The apostle gives us three categories of Spiritual influence: gifts, service, and working. Paul said we are blessed with all three, given by the same Spirit.

The list of Spiritual gifts is specific: wisdom, knowledge, faith, healing, miracles, prophecy, discernment, tongues, interpretation of tongues, teaching, administration. (12:7-10, 28) These gifts can and should be used in service to God in the church. But they differ from God given abilities like music, carpentry, sewing, athletic, etc.

I believe Paul wants us to see beyond putting a gift or ability in a correct column. Look at verse 7:

Now to each one the manifestation of the Spirit is given for the common good.

Do you know what your Spiritual gifts are? There are online inventories that can help you identify them. I think we need to know the areas in which the Spirit has gifted each of us.

Have you identified your God-given abilities? I believe this is as important as knowing what your Spiritual gifts are. Ignoring them or denying them does not bring honor to to the Giver of those talents and abilities.

Then, knowing your gifts and abilities, how are you using them for the common good of your church fellowship? Paul talks about a healthy body with all the working parts. Is your fellowship crippled because you, as a toe, think what God has given you is not really all that important? Is your church trying to operate without an elbow or an ear because you would rather be an eye?

If you are a Christian, God has given you a Spiritual gift. If you are a human, God has given you certain talents and abilities. And Paul and I believe God has given you those things for you to use for the common good, the furthering of the Gospel in and through your church fellowship.

It’s not a matter of “if” you have gifts and abilities. It’s a matter of what you are going to do with your gifts and abilities for Jesus’ sake and for His glory.

February 13; Busy Hands. Joyful Hearts.

Exodus 33:7-36:7

I’m part of the sewing ministry at our church. And I don’t sew!

Our little group has made draw-string bags for several agencies, including homeless shelters, and the foster care system. We’ve made and filled diaper bags for the Pregnancy Support Center. We’ve made blankets for veterans going on Honor Flight, and wheelchair bags for nursing homes and the VA. We’ve even made dolls and wordless books for mission trips. And those are only the things I can think of off the top of my head.

I don’t sew. But I can string a bag with the best of them. (well, after learning how NOT to prick myself with the safety-pin)

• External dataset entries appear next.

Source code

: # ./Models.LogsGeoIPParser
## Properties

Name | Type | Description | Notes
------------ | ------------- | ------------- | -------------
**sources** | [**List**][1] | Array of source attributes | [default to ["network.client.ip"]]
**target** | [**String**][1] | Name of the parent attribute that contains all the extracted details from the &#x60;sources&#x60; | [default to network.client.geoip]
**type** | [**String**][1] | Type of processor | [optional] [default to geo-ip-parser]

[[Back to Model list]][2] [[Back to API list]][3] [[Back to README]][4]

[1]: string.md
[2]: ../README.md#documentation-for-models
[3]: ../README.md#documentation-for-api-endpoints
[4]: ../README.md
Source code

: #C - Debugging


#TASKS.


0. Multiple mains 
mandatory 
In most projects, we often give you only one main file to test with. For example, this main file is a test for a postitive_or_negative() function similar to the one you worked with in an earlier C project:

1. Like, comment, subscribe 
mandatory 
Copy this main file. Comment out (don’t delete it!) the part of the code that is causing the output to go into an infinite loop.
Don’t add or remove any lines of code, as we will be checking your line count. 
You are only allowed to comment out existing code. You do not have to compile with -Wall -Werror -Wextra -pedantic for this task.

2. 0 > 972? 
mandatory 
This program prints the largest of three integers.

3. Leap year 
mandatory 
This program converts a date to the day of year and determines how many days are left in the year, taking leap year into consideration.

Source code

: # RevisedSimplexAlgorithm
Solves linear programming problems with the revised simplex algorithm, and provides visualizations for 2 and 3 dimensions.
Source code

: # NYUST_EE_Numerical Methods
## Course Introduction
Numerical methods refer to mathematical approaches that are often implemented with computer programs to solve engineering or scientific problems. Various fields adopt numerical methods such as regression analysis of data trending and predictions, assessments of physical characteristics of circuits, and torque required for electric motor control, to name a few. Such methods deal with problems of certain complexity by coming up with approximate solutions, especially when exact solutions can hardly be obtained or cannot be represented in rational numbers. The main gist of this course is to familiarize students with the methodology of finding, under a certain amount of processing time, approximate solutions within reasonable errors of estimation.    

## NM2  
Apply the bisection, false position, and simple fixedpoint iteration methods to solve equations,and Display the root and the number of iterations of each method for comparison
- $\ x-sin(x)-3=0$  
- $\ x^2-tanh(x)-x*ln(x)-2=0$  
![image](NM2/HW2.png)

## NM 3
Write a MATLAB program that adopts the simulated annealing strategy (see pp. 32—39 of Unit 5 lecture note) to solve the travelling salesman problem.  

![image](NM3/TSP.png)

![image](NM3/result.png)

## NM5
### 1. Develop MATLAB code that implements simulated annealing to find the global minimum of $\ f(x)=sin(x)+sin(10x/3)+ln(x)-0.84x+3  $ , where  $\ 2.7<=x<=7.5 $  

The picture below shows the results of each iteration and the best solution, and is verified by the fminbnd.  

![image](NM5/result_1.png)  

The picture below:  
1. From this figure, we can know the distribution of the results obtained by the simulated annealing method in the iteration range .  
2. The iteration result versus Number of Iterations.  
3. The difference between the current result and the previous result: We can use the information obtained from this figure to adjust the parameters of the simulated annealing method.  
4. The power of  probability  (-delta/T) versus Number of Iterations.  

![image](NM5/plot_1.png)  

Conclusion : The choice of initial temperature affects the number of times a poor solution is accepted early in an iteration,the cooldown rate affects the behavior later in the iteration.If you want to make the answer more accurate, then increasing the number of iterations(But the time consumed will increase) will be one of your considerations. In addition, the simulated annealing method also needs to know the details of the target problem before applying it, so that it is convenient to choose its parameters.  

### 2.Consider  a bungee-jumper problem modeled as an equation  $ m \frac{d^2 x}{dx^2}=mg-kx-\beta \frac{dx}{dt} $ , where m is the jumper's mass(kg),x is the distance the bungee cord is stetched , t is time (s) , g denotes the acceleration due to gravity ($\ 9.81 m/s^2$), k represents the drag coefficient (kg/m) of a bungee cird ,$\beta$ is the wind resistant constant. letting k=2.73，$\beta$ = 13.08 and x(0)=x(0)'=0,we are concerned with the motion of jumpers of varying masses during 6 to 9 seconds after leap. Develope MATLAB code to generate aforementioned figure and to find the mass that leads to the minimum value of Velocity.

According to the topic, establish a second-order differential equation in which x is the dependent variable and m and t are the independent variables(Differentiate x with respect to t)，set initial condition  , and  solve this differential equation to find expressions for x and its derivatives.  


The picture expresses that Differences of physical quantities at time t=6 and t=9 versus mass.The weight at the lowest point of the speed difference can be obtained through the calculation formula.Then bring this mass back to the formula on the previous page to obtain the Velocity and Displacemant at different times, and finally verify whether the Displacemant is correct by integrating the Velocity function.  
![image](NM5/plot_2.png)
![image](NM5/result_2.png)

Our group consists of between eight and twenty women who gather at the church once a month to work on the latest project. The sewers plug in their machines along the wall. Those who iron set their station up next to the kitchen. The rest of us sit around round tables with our scissors or string. And we keep busy for about two hours.

But if you walked in on us, you might think you’ve walked into a party. There is always laughter as we sit and talk to each other like schoolgirls.

Sometimes you might walk in and think you walked in on a church service, if someone is sharing a hurt. There’ve been tears shed at sewing, too.

That’s what I’m kind of picturing here as I read about the people creating the Tabernacle in the wilderness. Did the women put their spinning wheels in a circle and enjoy some laughter as they spun their yarn? Did the embroiders sit together and discuss parenting, or share a recipe or two while they worked? If they were anything like our sewing ministry, they most likely found joy in doing the work of the Lord together.

I think God gave us a pretty good picture of a healthy church here in Exodus: Individuals using their gifts collectively to do the work God had for them to do.

I hope you are busy doing what God asks of you. But may I suggest you not do it alone? Gather with other like-minded people and work together. The job certainly is the focus. But the fellowship is a bonus blessing.

Busy hands. Joyful hearts. It’s a pretty great combination.